Combined Force-Frequency Sampling¶
Introduction¶
Combined Force-Frequency (CFF) sampling is a free energy sampling method which uses artificial neural networks to generate an on-the-fly adaptive bias capable of rapidly resolving free energy landscapes. It is a recent method proposed in [20], and its extension and application to ab initio MD has been demonstrated in [14]. The method’s main strength resides in its ability to learn both from the frequency of visits to distinct states and the generalized force estimates that arise in a system as it evolves in phase space. This is accomplished by introducing a self-integrating artificial neural network, which generates an estimate of the free energy directly from its derivatives.

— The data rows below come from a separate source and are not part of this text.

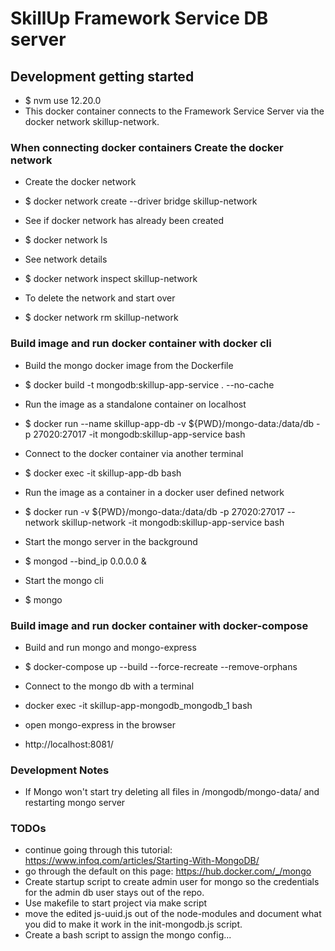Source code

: # SkillUp Framework Service DB server


## Development getting started

- $ nvm use 12.20.0
- This docker container connects to the Framework Service Server via the docker network skillup-network.

### When connecting docker containers Create the docker network

- Create the docker network
- $ docker network create --driver bridge skillup-network
  
- See if docker network has already been created
- $ docker network ls
  
- See network details
- $ docker network inspect skillup-network
  
- To delete the network and start over
- $ docker network rm skillup-network

### Build image and run docker container with docker cli

- Build the mongo docker image from the Dockerfile
- $ docker build -t mongodb:skillup-app-service . --no-cache <!-- --rm try this flag -->
  
- Run the image as a standalone container on localhost
- $ docker run --name skillup-app-db -v ${PWD}/mongo-data:/data/db -p 27020:27017 -it mongodb:skillup-app-service bash

- Connect to the docker container via another terminal
- $ docker exec -it skillup-app-db bash
  
- Run the image as a container in a docker user defined network
- $ docker run -v ${PWD}/mongo-data:/data/db -p 27020:27017 --network skillup-network -it mongodb:skillup-app-service bash
  
- Start the mongo server in the background
- $ mongod --bind_ip 0.0.0.0 &
  
- Start the mongo cli
- $ mongo

### Build image and run docker container with docker-compose

- Build and run mongo and mongo-express
- $ docker-compose up --build --force-recreate --remove-orphans

- Connect to the mongo db with a terminal
- docker exec -it skillup-app-mongodb_mongodb_1 bash

- open mongo-express in the browser
- http://localhost:8081/

### Development Notes

- If Mongo won't start try deleting all files in /mongodb/mongo-data/ and restarting mongo server

### TODOs

- continue going through this tutorial: https://www.infoq.com/articles/Starting-With-MongoDB/
- go through the default on this page: https://hub.docker.com/_/mongo
- Create startup script to create admin user for mongo so the credentials for the admin db user stays out of the repo.
- Use makefile to start project via make script
- move the edited js-uuid.js out of the node-modules and document what you did to make it work in the init-mongodb.js script.
- Create a bash script to assign the mongo config... 
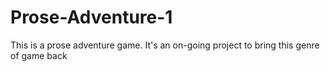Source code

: # Prose-Adventure-1
This is a prose adventure game. It's an on-going project to bring this genre of game back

CFF algorithm proceeds in sweeps. Statistics are collected over a user specified interval
(sweep
), which is a very flexible choice. At the end of each sweep artificial neural
networks are fit to the statistics to determine the optimal bias which is then applied in
the subsequent sweep. This proceeds until the free energy landscape has converged.
Example Input¶
"methods" : [
{
"type" : "CFF",
"topology" : [12,8],
"nsweep" : 10000,
"temperature" : 298.15,
"grid" : {
"lower" : [-3.14159,-3.14159],
"upper" : [3.14159,3.14159],
"number_points" : [30,30],
"periodic" : [false,false]
},
"lower_bounds" : [-5,-5],
"upper_bounds" : [5,5],
"lower_bound_restraints" : [0.0,0.0],
"upper_bound_restraints" : [0.0,0.0],
"timestep" : 0.001,
"unit_conversion" : 1,
"minimum_count" : 3000,
"overwrite_output": true
}
]
Warning
Be sure to follow correct JSON syntax for your input, with a comma after every line except the last within each bracket.
Options & Parameters¶
Define CFF
In the methods block, define the CFF method through the syntax:
"type" : "CFF",
To define neural network topology:
"topology" : [12,8],
Array of integers (length: number of hidden layers). This array defines the architecture of the neural network. Like ANN Sampling, good heuristics is to use a network with a single hidden layer if you are biasing on one CV, and two hidden layers if you are biasing on two or more.
"temperature" : 298.15,
The temperature of the simulation must be specified.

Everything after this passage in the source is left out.